A Coney Island of the Mind
- First edition and current cover
- Author: Lawrence Ferlinghetti
- Cover artist: Rudolphe de Harak/Bettman Archive
- Language: English
- Genre: Beat
- Published: 1958 (New Directions)
- Publication place: U.S.
- Pages: 93
- ISBN: 978-0-8112-0041-7
- OCLC: 284358

= A Coney Island of the Mind =

Poetry collection by Lawrence Ferlinghetti

A Coney Island of the Mind is a collection of poetry by Lawrence Ferlinghetti originally published in 1958. It contains some of Ferlinghetti's most famous poems, such as “I Am Waiting” and “Junkman's Obbligato”, which were created for jazz accompaniment. There are approximately a million copies in print of A Coney Island, and the book has been translated into over a dozen languages.

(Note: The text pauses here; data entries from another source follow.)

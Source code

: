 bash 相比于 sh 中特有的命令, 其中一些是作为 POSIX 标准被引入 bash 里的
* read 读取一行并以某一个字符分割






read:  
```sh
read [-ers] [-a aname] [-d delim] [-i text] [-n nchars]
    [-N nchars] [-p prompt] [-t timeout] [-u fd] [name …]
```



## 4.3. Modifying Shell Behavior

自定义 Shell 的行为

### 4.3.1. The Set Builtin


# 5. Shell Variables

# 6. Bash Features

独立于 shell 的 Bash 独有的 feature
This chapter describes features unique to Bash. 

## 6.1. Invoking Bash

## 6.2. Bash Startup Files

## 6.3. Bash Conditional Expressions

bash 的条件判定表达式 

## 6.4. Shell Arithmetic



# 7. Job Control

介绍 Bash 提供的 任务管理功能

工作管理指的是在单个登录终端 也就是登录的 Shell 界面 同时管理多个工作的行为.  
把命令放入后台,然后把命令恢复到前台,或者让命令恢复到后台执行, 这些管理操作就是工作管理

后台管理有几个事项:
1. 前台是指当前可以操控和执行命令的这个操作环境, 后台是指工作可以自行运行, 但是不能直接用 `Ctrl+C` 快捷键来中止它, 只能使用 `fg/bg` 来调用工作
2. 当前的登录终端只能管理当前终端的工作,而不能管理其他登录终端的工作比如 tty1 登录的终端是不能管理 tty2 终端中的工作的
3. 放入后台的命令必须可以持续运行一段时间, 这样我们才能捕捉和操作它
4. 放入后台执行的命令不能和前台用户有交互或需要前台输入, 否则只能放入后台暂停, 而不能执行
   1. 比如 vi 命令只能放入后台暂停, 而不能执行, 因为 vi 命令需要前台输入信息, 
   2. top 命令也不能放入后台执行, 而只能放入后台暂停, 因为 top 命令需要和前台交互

It remains one of the best-selling and most popular books of poetry ever published. Because some of the material had been previously published, the first edition of Coney Island bears both a 1955 and a 1958 copyright.

Coney Island was written in the conservative post-war 1950s, and the poems “resonate ... with a joyful anti-establishment fervor”.

In 1967, a presentation of A Coney Island of the Mind was broadcast on NBC Experiment in Television.

In 2008, New Directions published a Special 50th Anniversary Edition with a CD of the author reading his work.

The phrase "Coney Island of the mind" first appeared in Black Spring by Henry Miller, in the phrase: "Everything is sordid, shoddy, thin as pasteboard. A Coney Island of the mind. The amusement shacks are running full blast, ...".